* **Problem**: The whole of the data is to be returned without a single change.

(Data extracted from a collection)
=-=-=-=-=

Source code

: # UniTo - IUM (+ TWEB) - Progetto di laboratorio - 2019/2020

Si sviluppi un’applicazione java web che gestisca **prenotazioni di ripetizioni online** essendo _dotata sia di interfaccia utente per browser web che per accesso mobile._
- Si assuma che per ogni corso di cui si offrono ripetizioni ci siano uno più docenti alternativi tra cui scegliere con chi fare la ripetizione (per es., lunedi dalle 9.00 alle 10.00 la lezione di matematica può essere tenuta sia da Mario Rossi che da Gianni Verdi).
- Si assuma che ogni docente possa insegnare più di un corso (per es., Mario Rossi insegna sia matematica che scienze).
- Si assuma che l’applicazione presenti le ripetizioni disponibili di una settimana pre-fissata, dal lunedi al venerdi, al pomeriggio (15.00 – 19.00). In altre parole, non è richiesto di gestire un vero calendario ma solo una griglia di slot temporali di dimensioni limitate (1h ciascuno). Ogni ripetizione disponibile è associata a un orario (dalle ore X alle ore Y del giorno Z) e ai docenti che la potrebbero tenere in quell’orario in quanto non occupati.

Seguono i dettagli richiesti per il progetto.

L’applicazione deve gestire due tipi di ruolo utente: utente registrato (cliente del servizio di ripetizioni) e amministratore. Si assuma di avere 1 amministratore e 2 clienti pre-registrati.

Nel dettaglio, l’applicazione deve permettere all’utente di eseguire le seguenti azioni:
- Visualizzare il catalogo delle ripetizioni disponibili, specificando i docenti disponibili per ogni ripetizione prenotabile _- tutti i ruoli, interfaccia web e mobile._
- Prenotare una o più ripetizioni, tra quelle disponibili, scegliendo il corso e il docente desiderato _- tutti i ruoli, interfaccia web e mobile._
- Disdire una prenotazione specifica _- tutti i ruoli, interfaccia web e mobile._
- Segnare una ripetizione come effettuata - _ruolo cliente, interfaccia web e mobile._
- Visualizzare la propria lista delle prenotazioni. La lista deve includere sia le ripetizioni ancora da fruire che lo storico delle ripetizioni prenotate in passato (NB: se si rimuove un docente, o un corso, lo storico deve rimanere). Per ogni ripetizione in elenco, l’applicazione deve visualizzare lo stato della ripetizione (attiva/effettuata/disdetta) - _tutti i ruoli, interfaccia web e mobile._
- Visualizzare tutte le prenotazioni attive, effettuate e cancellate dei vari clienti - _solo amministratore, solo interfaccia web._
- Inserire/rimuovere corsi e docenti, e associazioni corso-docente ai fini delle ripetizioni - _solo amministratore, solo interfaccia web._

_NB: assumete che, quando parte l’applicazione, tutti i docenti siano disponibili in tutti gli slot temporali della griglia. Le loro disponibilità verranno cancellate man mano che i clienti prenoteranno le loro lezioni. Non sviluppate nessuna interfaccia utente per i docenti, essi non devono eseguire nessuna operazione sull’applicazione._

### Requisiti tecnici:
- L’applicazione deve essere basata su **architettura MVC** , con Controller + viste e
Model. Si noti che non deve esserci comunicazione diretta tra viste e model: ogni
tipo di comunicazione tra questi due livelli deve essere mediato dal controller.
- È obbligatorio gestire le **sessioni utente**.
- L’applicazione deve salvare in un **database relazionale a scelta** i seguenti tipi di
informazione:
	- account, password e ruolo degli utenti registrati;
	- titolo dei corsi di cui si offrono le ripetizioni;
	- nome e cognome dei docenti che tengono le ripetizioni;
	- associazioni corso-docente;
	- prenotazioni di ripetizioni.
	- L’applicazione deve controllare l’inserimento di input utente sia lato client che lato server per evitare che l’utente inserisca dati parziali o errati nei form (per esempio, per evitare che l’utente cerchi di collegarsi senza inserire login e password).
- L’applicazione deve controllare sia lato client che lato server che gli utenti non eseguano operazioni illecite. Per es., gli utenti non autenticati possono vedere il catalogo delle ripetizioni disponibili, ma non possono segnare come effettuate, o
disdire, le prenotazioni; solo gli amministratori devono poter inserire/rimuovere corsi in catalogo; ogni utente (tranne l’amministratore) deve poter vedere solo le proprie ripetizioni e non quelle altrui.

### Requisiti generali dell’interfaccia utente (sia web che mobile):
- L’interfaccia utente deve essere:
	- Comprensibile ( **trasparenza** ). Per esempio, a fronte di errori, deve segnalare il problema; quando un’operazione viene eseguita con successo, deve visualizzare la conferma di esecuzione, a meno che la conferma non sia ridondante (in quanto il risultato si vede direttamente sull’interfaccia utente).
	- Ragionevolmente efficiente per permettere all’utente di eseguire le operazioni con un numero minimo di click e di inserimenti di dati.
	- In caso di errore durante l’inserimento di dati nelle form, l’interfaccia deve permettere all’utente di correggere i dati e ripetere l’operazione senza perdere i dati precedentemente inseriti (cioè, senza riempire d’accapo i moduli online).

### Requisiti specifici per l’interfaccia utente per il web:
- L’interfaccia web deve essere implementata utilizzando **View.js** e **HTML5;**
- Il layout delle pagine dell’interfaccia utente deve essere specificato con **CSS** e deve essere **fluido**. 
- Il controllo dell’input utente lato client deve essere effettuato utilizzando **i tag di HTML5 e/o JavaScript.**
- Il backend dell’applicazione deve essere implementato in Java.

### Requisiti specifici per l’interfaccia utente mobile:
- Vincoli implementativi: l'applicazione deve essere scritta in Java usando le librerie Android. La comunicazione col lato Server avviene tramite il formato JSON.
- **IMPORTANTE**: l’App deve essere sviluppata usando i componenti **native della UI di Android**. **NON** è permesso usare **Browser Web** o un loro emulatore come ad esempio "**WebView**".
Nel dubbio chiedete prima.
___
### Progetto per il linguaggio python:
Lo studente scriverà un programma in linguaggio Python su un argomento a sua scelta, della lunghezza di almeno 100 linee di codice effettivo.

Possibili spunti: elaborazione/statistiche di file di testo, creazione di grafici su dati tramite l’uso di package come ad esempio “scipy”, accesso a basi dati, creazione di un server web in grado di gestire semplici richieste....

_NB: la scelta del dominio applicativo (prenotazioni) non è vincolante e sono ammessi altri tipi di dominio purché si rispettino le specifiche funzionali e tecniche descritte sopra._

=-=-=-=-=

* **Solution below**:
Source code

: # UniTo - IUM (+ TWEB) - Progetto di laboratorio - 2019/2020

Si sviluppi un’applicazione java web che gestisca **prenotazioni di ripetizioni online** essendo _dotata sia di interfaccia utente per browser web che per accesso mobile._
- Si assuma che per ogni corso di cui si offrono ripetizioni ci siano uno più docenti alternativi tra cui scegliere con chi fare la ripetizione (per es., lunedi dalle 9.00 alle 10.00 la lezione di matematica può essere tenuta sia da Mario Rossi che da Gianni Verdi).
- Si assuma che ogni docente possa insegnare più di un corso (per es., Mario Rossi insegna sia matematica che scienze).
- Si assuma che l’applicazione presenti le ripetizioni disponibili di una settimana pre-fissata, dal lunedi al venerdi, al pomeriggio (15.00 – 19.00). In altre parole, non è richiesto di gestire un vero calendario ma solo una griglia di slot temporali di dimensioni limitate (1h ciascuno). Ogni ripetizione disponibile è associata a un orario (dalle ore X alle ore Y del giorno Z) e ai docenti che la potrebbero tenere in quell’orario in quanto non occupati.

Seguono i dettagli richiesti per il progetto.

L’applicazione deve gestire due tipi di ruolo utente: utente registrato (cliente del servizio di ripetizioni) e amministratore. Si assuma di avere 1 amministratore e 2 clienti pre-registrati.

Nel dettaglio, l’applicazione deve permettere all’utente di eseguire le seguenti azioni:
- Visualizzare il catalogo delle ripetizioni disponibili, specificando i docenti disponibili per ogni ripetizione prenotabile _- tutti i ruoli, interfaccia web e mobile._
- Prenotare una o più ripetizioni, tra quelle disponibili, scegliendo il corso e il docente desiderato _- tutti i ruoli, interfaccia web e mobile._
- Disdire una prenotazione specifica _- tutti i ruoli, interfaccia web e mobile._
- Segnare una ripetizione come effettuata - _ruolo cliente, interfaccia web e mobile._
- Visualizzare la propria lista delle prenotazioni. La lista deve includere sia le ripetizioni ancora da fruire che lo storico delle ripetizioni prenotate in passato (NB: se si rimuove un docente, o un corso, lo storico deve rimanere). Per ogni ripetizione in elenco, l’applicazione deve visualizzare lo stato della ripetizione (attiva/effettuata/disdetta) - _tutti i ruoli, interfaccia web e mobile._
- Visualizzare tutte le prenotazioni attive, effettuate e cancellate dei vari clienti - _solo amministratore, solo interfaccia web._
- Inserire/rimuovere corsi e docenti, e associazioni corso-docente ai fini delle ripetizioni - _solo amministratore, solo interfaccia web._

_NB: assumete che, quando parte l’applicazione, tutti i docenti siano disponibili in tutti gli slot temporali della griglia. Le loro disponibilità verranno cancellate man mano che i clienti prenoteranno le loro lezioni. Non sviluppate nessuna interfaccia utente per i docenti, essi non devono eseguire nessuna operazione sull’applicazione._

### Requisiti tecnici:
- L’applicazione deve essere basata su **architettura MVC** , con Controller + viste e
Model. Si noti che non deve esserci comunicazione diretta tra viste e model: ogni
tipo di comunicazione tra questi due livelli deve essere mediato dal controller.
- È obbligatorio gestire le **sessioni utente**.
- L’applicazione deve salvare in un **database relazionale a scelta** i seguenti tipi di
informazione:
	- account, password e ruolo degli utenti registrati;
	- titolo dei corsi di cui si offrono le ripetizioni;
	- nome e cognome dei docenti che tengono le ripetizioni;
	- associazioni corso-docente;
	- prenotazioni di ripetizioni.
	- L’applicazione deve controllare l’inserimento di input utente sia lato client che lato server per evitare che l’utente inserisca dati parziali o errati nei form (per esempio, per evitare che l’utente cerchi di collegarsi senza inserire login e password).
- L’applicazione deve controllare sia lato client che lato server che gli utenti non eseguano operazioni illecite. Per es., gli utenti non autenticati possono vedere il catalogo delle ripetizioni disponibili, ma non possono segnare come effettuate, o
disdire, le prenotazioni; solo gli amministratori devono poter inserire/rimuovere corsi in catalogo; ogni utente (tranne l’amministratore) deve poter vedere solo le proprie ripetizioni e non quelle altrui.

### Requisiti generali dell’interfaccia utente (sia web che mobile):
- L’interfaccia utente deve essere:
	- Comprensibile ( **trasparenza** ). Per esempio, a fronte di errori, deve segnalare il problema; quando un’operazione viene eseguita con successo, deve visualizzare la conferma di esecuzione, a meno che la conferma non sia ridondante (in quanto il risultato si vede direttamente sull’interfaccia utente).
	- Ragionevolmente efficiente per permettere all’utente di eseguire le operazioni con un numero minimo di click e di inserimenti di dati.
	- In caso di errore durante l’inserimento di dati nelle form, l’interfaccia deve permettere all’utente di correggere i dati e ripetere l’operazione senza perdere i dati precedentemente inseriti (cioè, senza riempire d’accapo i moduli online).

### Requisiti specifici per l’interfaccia utente per il web:
- L’interfaccia web deve essere implementata utilizzando **View.js** e **HTML5;**
- Il layout delle pagine dell’interfaccia utente deve essere specificato con **CSS** e deve essere **fluido**. 
- Il controllo dell’input utente lato client deve essere effettuato utilizzando **i tag di HTML5 e/o JavaScript.**
- Il backend dell’applicazione deve essere implementato in Java.

### Requisiti specifici per l’interfaccia utente mobile:
- Vincoli implementativi: l'applicazione deve essere scritta in Java usando le librerie Android. La comunicazione col lato Server avviene tramite il formato JSON.
- **IMPORTANTE**: l’App deve essere sviluppata usando i componenti **native della UI di Android**. **NON** è permesso usare **Browser Web** o un loro emulatore come ad esempio "**WebView**".
Nel dubbio chiedete prima.
___
### Progetto per il linguaggio python:
Lo studente scriverà un programma in linguaggio Python su un argomento a sua scelta, della lunghezza di almeno 100 linee di codice effettivo.

Possibili spunti: elaborazione/statistiche di file di testo, creazione di grafici su dati tramite l’uso di package come ad esempio “scipy”, accesso a basi dati, creazione di un server web in grado di gestire semplici richieste....

_NB: la scelta del dominio applicativo (prenotazioni) non è vincolante e sono ammessi altri tipi di dominio purché si rispettino le specifiche funzionali e tecniche descritte sopra._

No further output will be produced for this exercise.